The combination of low-dose acalabrutinib/rituximab showed to be feasible and effective in CLL/SLL.
In patients with previously untreated chronic lymphocytic leukemia/small lymphocytic lymphoma (CLL/SLL), high-frequency low-dose acalabrutinib (Calquence) and rituximab (Rituxan) represents a feasible and effective combination, according to results from a phase 2 study that was presented during the 2021 ASH Annual Meeting.1
All 37 patients enrolled responded to the combination; however, 1 patient had a complete response but with peripheral blood testing positive for minimal residual disease (MRD), said lead study author Danielle S. Wallace, MD, in a presentation during the meeting.

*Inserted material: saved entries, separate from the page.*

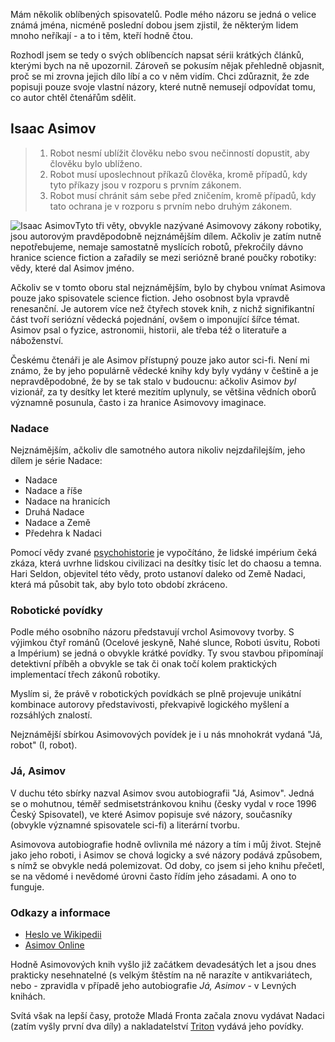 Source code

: <!-- dcterms:identifier = riderweblog#162 -->
<!-- dcterms:title = Isaac Asimov -->
<!-- dcterms:abstract = Další z volné série článků: Můj osobní názor na dílo Isaaca Asimova -->
<!-- np9:categoryId = 1 -->
<!-- x4w:category = Koně -->
<!-- np9:authorId = 1 -->
<!-- np9:authorEmail = michal.valasek@altairis.cz -->
<!-- dcterms:creator = Michal Altair Valášek -->
<!-- np9:serialId = 1 -->
<!-- x4w:serial = Řekni mi, co čteš -->
<!-- dcterms:created = 2004-07-30T02:34:32.153+02:00 -->
<!-- dcterms:dateAccepted = 2004-07-30T02:34:32.153+02:00 -->

Mám několik oblíbených spisovatelů. Podle mého názoru se jedná o velice známá jména, nicméně poslední dobou jsem zjistil, že některým lidem mnoho neříkají - a to i těm, kteří hodně čtou.

Rozhodl jsem se tedy o svých oblíbencích napsat sérii krátkých článků, kterými bych na ně upozornil. Zároveň se pokusím nějak přehledně objasnit, proč se mi zrovna jejich dílo líbí a co v něm vidím. Chci zdůraznit, že zde popisuji pouze svoje vlastní názory, které nutně nemusejí odpovídat tomu, co autor chtěl čtenářům sdělit.

## Isaac Asimov

> 1.  Robot nesmí ublížit člověku nebo svou nečinností dopustit, aby člověku bylo ublíženo.
> 2.  Robot musí uposlechnout příkazů člověka, kromě případů, kdy tyto příkazy jsou v rozporu s prvním zákonem.
> 3.  Robot musí chránit sám sebe před zničením, kromě případů, kdy tato ochrana je v rozporu s prvním nebo druhým zákonem.

 ![Isaac Asimov](https://www.cdn.altairis.cz/Blog/asimov.jpg)Tyto tři věty, obvykle nazývané Asimovovy zákony robotiky, jsou autorovým pravděpodobně nejznámějším dílem. Ačkoliv je zatím nutně nepotřebujeme, nemaje samostatně myslících robotů, překročily dávno hranice science fiction a zařadily se mezi seriózně brané poučky robotiky: vědy, které dal Asimov jméno.

Ačkoliv se v tomto oboru stal nejznámějším, bylo by chybou vnímat Asimova pouze jako spisovatele science fiction. Jeho osobnost byla vpravdě renesanční. Je autorem více než čtyřech stovek knih, z nichž signifikantní část tvoří seriózní vědecká pojednání, ovšem o imponující šířce témat. Asimov psal o fyzice, astronomii, historii, ale třeba též o literatuře a náboženství.

Českému čtenáři je ale Asimov přístupný pouze jako autor sci-fi. Není mi známo, že by jeho populárně vědecké knihy kdy byly vydány v češtině a je nepravděpodobné, že by se tak stalo v budoucnu: ačkoliv Asimov *byl* vizionář, za ty desítky let které mezitím uplynuly, se většina vědních oborů významně posunula, často i za hranice Asimovovy imaginace.

### Nadace

Nejznámějším, ačkoliv dle samotného autora nikoliv nejzdařilejším, jeho dílem je série Nadace:

*   Nadace 
*   Nadace a říše 
*   Nadace na hranicích 
*   Druhá Nadace 
*   Nadace a Země 
*   Předehra k Nadaci

Pomocí vědy zvané [psychohistorie](/entry/article-20030410.aspx) je vypočítáno, že lidské impérium čeká zkáza, která uvrhne lidskou civilizaci na desítky tisíc let do chaosu a temna. Hari Seldon, objevitel této vědy, proto ustanoví daleko od Země Nadaci, která má působit tak, aby bylo toto období zkráceno.

### Robotické povídky

Podle mého osobního názoru představují vrchol Asimovovy tvorby. S výjimkou čtyř románů (Ocelové jeskyně, Nahé slunce, Roboti úsvitu, Roboti a Impérium) se jedná o obvykle krátké povídky. Ty svou stavbou připomínají detektivní příběh a obvykle se tak či onak točí kolem praktických implementací třech zákonů robotiky.

Myslím si, že právě v robotických povídkách se plně projevuje unikátní kombinace autorovy představivosti, překvapivě logického myšlení a rozsáhlých znalostí.

Nejznámější sbírkou Asimovových povídek je i u nás mnohokrát vydaná "Já, robot" (I, robot).

### Já, Asimov

V duchu této sbírky nazval Asimov svou autobiografii "Já, Asimov". Jedná se o mohutnou, téměř sedmisetstránkovou knihu (česky vydal v roce 1996 Český Spisovatel), ve které Asimov popisuje své názory, současníky (obvykle významné spisovatele sci-fi) a literární tvorbu.

Asimovova autobiografie hodně ovlivnila mé názory a tím i můj život. Stejně jako jeho roboti, i Asimov se chová logicky a své názory podává způsobem, s nímž se obvykle nedá polemizovat. Od doby, co jsem si jeho knihu přečetl, se na vědomé i nevědomé úrovni často řídím jeho zásadami. A ono to funguje.

### Odkazy a informace

*   [Heslo ve Wikipedii](http://en.wikipedia.org/wiki/Isaac_Asimov) 
*   [Asimov Online](http://www.asimovonline.com/) 

Hodně Asimovových knih vyšlo již začátkem devadesátých let a jsou dnes prakticky nesehnatelné (s velkým štěstím na ně narazíte v antikvariátech, nebo - zpravidla v případě jeho autobiografie *Já, Asimov* - v Levných knihách.

Svítá však na lepší časy, protože Mladá Fronta začala znovu vydávat Nadaci (zatím vyšly první dva díly) a nakladatelství [Triton](http://www.triton-books.cz/_trifid/list_books.asp?autor_id=4) vydává jeho povídky.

In addition, she said the regimen has advantages that could prove useful during the COVID-19 pandemic.
“This at-home combination decreased infusion time and patient interactions during the pandemic,” said Wallace, a second-year fellow at Wilmot Cancer Institute, University of Rochester Medical Center. “This regimen has the potential to enable rituximab to be administered at facilities with limited medical intravenous infusion capacity, which could be very useful in rural and economically disadvantaged areas.”
At a median follow-up of 14.0 months, 27 patients (73%) have completed at least 12 cycles of therapy. In addition to the 1 patient (2.7%) with a CR but peripheral blood tested that positive, there were 20 partial responses (PR; 54%) and 6 PRs with sustained lymphocytosis (16%). “To date, 10 patients have completed 24 cycles, and all were in sustained PRs at the time of their response assessment,” she said. One patient with both a del(17p) and TP53 mutation has had progressive disease following 25 cycles of therapy.
CD20 antibodies such as rituximab primarily destroy B cells by activating the innate immune system. Standard intermittent dose rituximab may be less effective in CLL than intermittent high frequency low dose because “higher doses result in rapid exhaustion of the finite mechanisms of the innate immune system, via a reduction in phagocytosis and loss of CD20 expression due to trogocytosis,” said Wallace.
In earlier lines, in which rituximab was given 2 to 3 times a week at lower doses of 20 mg/m2, loss of CD20 was not significant,2 she said, “supporting further trials of high frequency low-dose rituximab.” The subcutaneous dosing of rituximab that is approved in CLL is more convenient and preferable to patients, allowing the drug to be administered in the patient’s home.
In the single-center, single-arm phase 2 study, 37 patients with CLL/SLL who were not previously treated, who required treatment based on International Workshop on CLL criteria, received rituximab at 50 mg IV on day 1 of cycle 1, followed by 50 mg subcutaneously dosing twice a week for 6 cycles. Acalabrutinib, 100 mg twice daily, was started on day 8 of cycle 1. After 6 cycles, each lasting 28 days, acalabrutinib was administered alone. Following 12 cycle, response was assessed. If MRD testing in the peripheral blood was negative, patients underwent a bone marrow biopsy to confirm CR. If a patient was MRD negative, therapy was stopped and the patient was followed until disease progression. Another repeat response assessment was performed at 24 cycles.
The median age of patients was 67 years (range, 39.8-78.0), and 60% were male. Patients enrolled were relatively high risk, she said, with 70.2% having at least 1 high-risk feature, including 21.6% with a TP53mutation and 13.5% with del(17p).
“While all patients have responded to therapy, no patients to date have achieved an undetectable MRD-CR, suggesting that additional agents are required to allow for time-limited therapy,” Wallace said.
Regarding safety, grade 3/4 adverse events (AEs) occurring in at least 5% of patients were infections (13.5%), neutropenia (8.1%) and anemia (8.1%). The most common all-grade and all-causality AEs were infusion-related reactions (62.1%), infections (56.8%), fatigue (51.3%), anemia (51.3%), headache (43.2%), rash or other skin changes (32.4%), thrombocytopenia (29.7%), upper respiratory infections (29.7%), urinary tract infections (18.9%), COVID-19 pneumonia (8.1%), bruising (27.0%), and diarrhea (21.6%). None of the patients who contracted COVID-19 pneumonia required intubation and all remained on acalabrutinib during their infection.
All infusion reactions occurred during the second hour of infusion, and none required discontinuation of rituximab. Subsequently, only 3 patients had injection site reactions with subcutaneous dosing. There were 11 serious adverse events, the majority of which were infections. No deaths occurred on treatment.